[Start of Attachment]

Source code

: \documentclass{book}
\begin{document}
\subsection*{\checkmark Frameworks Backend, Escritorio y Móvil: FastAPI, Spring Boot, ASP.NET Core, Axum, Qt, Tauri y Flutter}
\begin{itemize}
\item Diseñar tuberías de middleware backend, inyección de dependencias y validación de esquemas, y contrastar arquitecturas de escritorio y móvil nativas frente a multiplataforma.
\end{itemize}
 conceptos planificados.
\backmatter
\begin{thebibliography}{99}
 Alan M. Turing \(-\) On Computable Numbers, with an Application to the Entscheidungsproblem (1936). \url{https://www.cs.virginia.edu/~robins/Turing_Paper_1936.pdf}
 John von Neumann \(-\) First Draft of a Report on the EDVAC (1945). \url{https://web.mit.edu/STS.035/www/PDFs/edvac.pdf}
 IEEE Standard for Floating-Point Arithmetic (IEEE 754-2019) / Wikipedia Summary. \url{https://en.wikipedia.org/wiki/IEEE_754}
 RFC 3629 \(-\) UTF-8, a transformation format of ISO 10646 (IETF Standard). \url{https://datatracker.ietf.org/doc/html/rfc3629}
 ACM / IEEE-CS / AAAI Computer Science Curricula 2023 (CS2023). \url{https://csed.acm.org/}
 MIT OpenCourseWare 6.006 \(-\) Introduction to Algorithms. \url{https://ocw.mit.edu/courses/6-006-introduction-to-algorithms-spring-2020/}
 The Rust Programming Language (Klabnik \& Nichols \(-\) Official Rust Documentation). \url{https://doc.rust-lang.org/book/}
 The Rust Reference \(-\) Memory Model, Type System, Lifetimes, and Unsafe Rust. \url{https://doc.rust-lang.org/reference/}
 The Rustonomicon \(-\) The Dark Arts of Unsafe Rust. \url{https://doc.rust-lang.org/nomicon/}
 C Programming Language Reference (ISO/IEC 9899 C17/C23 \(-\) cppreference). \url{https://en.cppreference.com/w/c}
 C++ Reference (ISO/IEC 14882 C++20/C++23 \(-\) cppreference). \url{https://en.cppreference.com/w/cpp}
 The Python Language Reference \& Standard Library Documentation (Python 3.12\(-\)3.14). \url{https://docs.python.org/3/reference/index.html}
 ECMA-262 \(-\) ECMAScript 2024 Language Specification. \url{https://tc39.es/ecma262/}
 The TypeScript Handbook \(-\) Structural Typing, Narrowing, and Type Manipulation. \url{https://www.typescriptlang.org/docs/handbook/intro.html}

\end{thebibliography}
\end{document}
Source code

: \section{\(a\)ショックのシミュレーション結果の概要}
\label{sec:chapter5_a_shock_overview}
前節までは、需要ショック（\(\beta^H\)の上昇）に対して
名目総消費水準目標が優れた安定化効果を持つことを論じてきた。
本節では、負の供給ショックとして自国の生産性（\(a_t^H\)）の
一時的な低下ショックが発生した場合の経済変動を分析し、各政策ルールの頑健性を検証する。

[End of Attachment]

__Work instructions__: Please return each line of the listing above that contains "Reference".

__Exercise result__:
 The Rust Reference \(-\) Memory Model, Type System, Lifetimes, and Unsafe Rust. \url{https://doc.rust-lang.org/reference/}
 C Programming Language Reference (ISO/IEC 9899 C17/C23 \(-\) cppreference). \url{https://en.cppreference.com/w/c}
 C++ Reference (ISO/IEC 14882 C++20/C++23 \(-\) cppreference). \url{https://en.cppreference.com/w/cpp}
 The Python Language Reference \& Standard Library Documentation (Python 3.12\(-\)3.14). \url{https://docs.python.org/3/reference/index.html}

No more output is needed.